Mikhail Yuryevich Zurabov (Михаил Юрьевич Зурабов, /ru/) is a Russian politician. He was the ambassador of Russia to Ukraine (2009–2016) and former Minister of Health and Social Development (in Mikhail Fradkov's first and second cabinets). He held the post of Minister of Health and Social Development from 9 March 2004 to 24 September 2007.

On 13 August 2009, Zurabov was appointed ambassador of Russia to Ukraine, replacing former prime minister Viktor Chernomyrdin in that role. However, on 11 August 2009, Russian president Medvedev postponed the sending of a new Russian ambassador to Ukraine "in view of the anti-Russian position of the current Ukrainian authorities". Zurabov presented his diplomatic credentials to (newly elected) Ukrainian president Viktor Yanukovych on 2 March 2010.

==Biography==
Zurabov was born on 3 October 1953. He completed his undergraduate degree at the State University of Management in Moscow, and his master's degree at the All Union Scientific Research Institute for System Research under Stanislav Shatalin.

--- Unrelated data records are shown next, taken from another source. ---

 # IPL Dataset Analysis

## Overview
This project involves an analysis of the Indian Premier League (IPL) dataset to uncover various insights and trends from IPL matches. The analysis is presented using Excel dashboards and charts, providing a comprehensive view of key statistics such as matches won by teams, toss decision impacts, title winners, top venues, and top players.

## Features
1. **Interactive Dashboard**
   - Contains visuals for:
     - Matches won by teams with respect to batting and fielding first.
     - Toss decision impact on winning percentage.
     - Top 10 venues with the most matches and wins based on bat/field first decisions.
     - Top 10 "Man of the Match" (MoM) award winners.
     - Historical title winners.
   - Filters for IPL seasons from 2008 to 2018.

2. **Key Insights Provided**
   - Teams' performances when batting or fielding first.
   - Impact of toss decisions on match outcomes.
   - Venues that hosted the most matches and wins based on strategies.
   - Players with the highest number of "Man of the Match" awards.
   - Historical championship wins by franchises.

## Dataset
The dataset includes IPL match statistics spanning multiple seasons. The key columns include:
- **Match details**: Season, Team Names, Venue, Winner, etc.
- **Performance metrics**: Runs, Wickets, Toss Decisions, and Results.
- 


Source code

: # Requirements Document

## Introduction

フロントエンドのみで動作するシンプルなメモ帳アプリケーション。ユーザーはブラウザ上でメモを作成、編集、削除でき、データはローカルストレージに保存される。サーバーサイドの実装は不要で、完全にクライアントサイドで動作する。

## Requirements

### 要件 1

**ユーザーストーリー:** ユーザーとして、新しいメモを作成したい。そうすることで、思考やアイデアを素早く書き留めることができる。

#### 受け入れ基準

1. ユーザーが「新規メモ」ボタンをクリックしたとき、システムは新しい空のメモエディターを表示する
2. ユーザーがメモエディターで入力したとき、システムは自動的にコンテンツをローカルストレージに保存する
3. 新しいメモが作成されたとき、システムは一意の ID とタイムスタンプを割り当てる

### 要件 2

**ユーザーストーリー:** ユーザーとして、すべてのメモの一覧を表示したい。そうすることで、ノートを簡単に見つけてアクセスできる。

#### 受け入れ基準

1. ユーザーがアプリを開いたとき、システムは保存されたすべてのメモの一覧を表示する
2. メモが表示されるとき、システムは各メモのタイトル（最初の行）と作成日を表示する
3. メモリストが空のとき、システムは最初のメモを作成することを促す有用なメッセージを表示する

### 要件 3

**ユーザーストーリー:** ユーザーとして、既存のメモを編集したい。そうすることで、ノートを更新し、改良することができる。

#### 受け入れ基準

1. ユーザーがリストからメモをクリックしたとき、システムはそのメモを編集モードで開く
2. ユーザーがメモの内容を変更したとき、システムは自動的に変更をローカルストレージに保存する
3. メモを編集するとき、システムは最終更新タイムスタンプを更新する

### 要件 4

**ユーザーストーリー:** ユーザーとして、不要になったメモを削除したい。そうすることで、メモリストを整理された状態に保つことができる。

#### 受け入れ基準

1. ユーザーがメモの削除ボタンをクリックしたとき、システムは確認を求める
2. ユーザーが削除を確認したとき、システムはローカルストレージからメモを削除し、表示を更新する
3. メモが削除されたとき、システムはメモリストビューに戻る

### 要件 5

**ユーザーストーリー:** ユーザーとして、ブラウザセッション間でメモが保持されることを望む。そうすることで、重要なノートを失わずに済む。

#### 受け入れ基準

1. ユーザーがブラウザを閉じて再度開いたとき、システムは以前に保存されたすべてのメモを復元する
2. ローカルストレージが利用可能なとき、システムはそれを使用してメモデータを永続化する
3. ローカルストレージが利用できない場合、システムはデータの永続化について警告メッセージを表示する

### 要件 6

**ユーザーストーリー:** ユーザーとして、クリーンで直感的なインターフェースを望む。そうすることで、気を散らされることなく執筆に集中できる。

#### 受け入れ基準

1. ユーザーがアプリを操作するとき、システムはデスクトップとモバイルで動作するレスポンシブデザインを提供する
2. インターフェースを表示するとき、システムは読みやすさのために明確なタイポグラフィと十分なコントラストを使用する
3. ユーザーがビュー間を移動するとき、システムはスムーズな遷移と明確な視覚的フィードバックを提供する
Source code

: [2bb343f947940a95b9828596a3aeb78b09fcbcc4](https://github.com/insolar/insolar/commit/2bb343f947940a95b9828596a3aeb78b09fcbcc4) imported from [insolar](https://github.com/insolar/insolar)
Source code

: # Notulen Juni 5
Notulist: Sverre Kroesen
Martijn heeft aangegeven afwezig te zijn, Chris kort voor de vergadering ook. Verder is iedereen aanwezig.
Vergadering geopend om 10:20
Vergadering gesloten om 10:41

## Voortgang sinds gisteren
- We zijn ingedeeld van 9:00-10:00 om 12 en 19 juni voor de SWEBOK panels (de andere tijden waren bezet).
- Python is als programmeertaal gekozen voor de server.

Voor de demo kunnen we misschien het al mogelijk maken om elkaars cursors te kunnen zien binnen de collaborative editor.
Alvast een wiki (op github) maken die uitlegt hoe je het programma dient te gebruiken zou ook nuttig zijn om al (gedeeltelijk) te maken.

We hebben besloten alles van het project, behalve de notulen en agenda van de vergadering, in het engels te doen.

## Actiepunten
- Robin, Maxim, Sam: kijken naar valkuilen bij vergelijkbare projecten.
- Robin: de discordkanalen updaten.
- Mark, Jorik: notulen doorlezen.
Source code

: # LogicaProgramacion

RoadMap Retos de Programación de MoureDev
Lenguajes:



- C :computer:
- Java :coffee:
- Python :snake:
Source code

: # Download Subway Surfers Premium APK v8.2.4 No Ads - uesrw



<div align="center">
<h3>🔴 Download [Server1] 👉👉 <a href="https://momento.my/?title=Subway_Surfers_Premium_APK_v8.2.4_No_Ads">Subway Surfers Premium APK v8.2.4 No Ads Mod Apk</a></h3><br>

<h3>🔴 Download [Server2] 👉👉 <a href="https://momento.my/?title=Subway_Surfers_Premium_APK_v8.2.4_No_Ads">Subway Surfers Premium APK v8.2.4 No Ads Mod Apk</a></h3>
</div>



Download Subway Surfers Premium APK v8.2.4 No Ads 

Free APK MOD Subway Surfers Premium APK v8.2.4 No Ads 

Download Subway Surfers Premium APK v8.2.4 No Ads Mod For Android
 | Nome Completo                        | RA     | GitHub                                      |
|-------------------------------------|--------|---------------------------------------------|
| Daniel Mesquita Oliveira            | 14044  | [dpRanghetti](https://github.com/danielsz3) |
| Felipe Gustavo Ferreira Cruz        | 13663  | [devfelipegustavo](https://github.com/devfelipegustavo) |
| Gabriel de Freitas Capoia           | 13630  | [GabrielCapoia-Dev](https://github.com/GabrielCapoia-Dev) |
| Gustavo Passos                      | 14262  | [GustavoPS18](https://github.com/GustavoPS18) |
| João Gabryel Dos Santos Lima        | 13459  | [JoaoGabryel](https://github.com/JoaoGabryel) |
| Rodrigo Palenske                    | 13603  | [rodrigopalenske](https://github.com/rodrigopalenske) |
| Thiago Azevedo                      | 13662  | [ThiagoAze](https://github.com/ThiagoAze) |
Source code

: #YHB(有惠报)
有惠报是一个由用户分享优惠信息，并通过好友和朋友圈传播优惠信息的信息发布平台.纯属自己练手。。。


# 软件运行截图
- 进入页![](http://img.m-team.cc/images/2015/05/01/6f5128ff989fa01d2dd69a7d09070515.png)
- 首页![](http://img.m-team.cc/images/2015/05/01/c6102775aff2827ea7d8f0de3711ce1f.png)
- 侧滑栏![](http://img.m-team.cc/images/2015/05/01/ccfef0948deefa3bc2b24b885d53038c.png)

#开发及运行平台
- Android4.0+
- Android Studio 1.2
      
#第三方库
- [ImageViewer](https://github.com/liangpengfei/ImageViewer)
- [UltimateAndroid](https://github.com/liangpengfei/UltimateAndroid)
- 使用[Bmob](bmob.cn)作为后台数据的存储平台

He held the position of Chairman of the Pension Fund of the Russian Federation from 1999 to 2004.

Zurabov is married to Yulia. They have a biological daughter Anastasia, and one grandson. In 2006 they adopted a young boy. Zurabov has a brother, Alexander (born 1956), a financier and co-owner of Vneshprombank.

==Relations with Ukraine==
Zurabov speaks Russian and Ukrainian.

In an interview with Izvestiya v Ukraine in June 2010 Zurabov, as an ambassador to Ukraine, asserted that Russians and Ukrainians are a single nation with "some nuances, peculiarities, but a single nation". Zurabov allowed himself to announce the Ukrainian anthem "Ukraine has not perished" as a Russian folk song that was to be performed by the Cossack choir during Russia Day in June 2012.